Mia madre mi ha cresciuta, formata, forgiata e amata tanto.
Ma adesso, come si fa a vivere da qui in poi? Senza avere una persona che ti ama in maniera incondizionata?

Ero molto legata a mia mamma: facevamo discorsi solo nostri e mi ha sempre capita nel profondo. Era una donna molto intelligente e sapeva tante cose su tutto. Ha fatto da mamma anche a tante mie amiche che ne hanno avuto bisogno.

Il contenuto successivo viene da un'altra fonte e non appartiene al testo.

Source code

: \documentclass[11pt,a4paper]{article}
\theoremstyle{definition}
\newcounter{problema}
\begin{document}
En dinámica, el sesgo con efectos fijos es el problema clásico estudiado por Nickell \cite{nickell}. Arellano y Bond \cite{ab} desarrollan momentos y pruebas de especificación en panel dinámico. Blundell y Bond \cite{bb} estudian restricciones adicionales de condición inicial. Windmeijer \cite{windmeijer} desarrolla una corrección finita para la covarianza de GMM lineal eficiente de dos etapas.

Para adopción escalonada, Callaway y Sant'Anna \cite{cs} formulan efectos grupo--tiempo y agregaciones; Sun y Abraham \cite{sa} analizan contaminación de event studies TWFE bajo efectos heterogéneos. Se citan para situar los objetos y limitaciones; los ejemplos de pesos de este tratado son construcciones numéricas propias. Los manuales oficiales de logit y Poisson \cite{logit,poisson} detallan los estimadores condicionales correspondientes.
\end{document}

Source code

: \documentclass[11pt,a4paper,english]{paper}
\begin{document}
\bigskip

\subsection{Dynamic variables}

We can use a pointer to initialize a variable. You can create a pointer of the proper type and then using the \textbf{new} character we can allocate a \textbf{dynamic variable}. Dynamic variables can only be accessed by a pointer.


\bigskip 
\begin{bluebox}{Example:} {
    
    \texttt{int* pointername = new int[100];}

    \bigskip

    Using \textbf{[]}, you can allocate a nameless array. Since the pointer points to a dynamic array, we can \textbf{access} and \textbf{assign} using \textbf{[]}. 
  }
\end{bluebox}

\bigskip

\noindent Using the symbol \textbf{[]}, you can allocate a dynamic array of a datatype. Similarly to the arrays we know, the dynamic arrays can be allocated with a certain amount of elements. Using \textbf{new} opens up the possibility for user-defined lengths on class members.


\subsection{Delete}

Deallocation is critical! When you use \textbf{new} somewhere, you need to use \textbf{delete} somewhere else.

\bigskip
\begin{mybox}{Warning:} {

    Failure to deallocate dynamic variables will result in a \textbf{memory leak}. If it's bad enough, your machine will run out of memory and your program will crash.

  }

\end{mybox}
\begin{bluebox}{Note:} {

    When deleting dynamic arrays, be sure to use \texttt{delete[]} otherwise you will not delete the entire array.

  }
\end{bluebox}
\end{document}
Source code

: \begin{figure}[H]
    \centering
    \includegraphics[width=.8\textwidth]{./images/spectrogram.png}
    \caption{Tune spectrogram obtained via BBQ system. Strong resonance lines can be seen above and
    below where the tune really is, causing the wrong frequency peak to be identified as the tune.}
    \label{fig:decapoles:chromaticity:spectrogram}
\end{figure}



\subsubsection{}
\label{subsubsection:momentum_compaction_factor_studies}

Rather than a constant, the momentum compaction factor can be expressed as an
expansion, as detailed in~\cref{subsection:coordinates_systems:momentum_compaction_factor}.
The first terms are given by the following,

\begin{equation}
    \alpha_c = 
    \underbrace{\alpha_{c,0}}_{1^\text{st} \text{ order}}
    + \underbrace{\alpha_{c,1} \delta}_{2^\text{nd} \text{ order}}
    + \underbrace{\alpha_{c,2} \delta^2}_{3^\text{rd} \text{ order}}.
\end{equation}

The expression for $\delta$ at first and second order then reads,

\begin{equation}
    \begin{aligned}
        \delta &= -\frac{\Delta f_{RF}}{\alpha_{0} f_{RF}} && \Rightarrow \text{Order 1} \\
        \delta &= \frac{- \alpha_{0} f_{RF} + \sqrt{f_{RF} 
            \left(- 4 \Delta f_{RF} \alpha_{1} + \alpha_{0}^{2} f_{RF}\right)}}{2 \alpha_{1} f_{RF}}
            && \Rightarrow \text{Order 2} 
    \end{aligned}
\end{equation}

So che ci sono sempre situazioni peggiori al mondo, dunque non so bene che diritto ho di lamentarmene…
Mia mamma mi amava tantissimo e mi ha sempre dato tantissimo, ma ugualmente mi sembra di avere perso tutto nella vita, a soli 22 anni.
Non ho neanche ancora fatto in tempo a raggiungere qualcosa che ho perso la cosa più preziosa…
Di conseguenza non trovo veramente utile vivere.

Nel senso: mi sembra solo un passare dei secondi, minuti, ore, giorni, e nulla di più.
C’è così tanta sofferenza al mondo, che supera di gran lunga la bellezza, perché tanto è tutto momentaneo.
Perché ci incarniamo qui?
Cosa ho fatto di male per vivere questo?

Insomma, voglio sapere come si fa a vivere, e che senso ha vivere a questo punto.
Per me, l’unica ragione sono le altre persone e il non dargli dispiaceri.
Ma è davvero questa una ragione sufficiente per vivere? Per gli altri?
Mi sembra così poco…
Non so neppure se voglio una risposta.

Ciao Giada,

le tue parole arrivano dritte e fanno sentire tutto il peso di quello che stai vivendo.

Perdere una madre così presente e amata è una ferita profonda, e non esistono parole giuste per consolarla davvero.

In momenti come questo, è naturale chiedersi come si possa andare avanti, o che senso abbia farlo. Quando manca la persona che ci ha visti e amati incondizionatamente, il mondo sembra perdere contorni e significato. È come se il tempo scorresse, ma tu restassi ferma dentro un vuoto che non sai nominare.

Non c’è un modo “giusto” di sopravvivere a una perdita così: c’è solo il tempo di stare nel dolore, finché, piano piano, comincia a trasformarsi. Non per cancellarsi, ma per lasciare spazio anche ad altro — a volte solo un respiro, un piccolo gesto quotidiano, un ricordo che scalda invece di ferire.

So che ora sembra impossibile, ma dentro quel legame con tua madre c’è anche la radice della tua forza. Lei ti ha cresciuta, amata, formata — e una parte di lei continua a vivere nei tuoi modi di sentire, nel modo in cui guardi il mondo.

Forse per ora non serve capire “come si vive”, ma solo permetterti di non saperlo. Di stare in ciò che c’è, giorno per giorno, e di cercare — anche con un aiuto professionale, se puoi — uno spazio in cui questo dolore possa essere condiviso, accolto, e lentamente attraversato.

A volte, il senso non si trova: arriva, quando qualcuno ci aiuta a restare in contatto con ciò che resta vivo, anche dentro la perdita.

A volte il primo passo non è cercare risposte, ma concedersi di essere ascoltati, così come si è, senza dover capire tutto.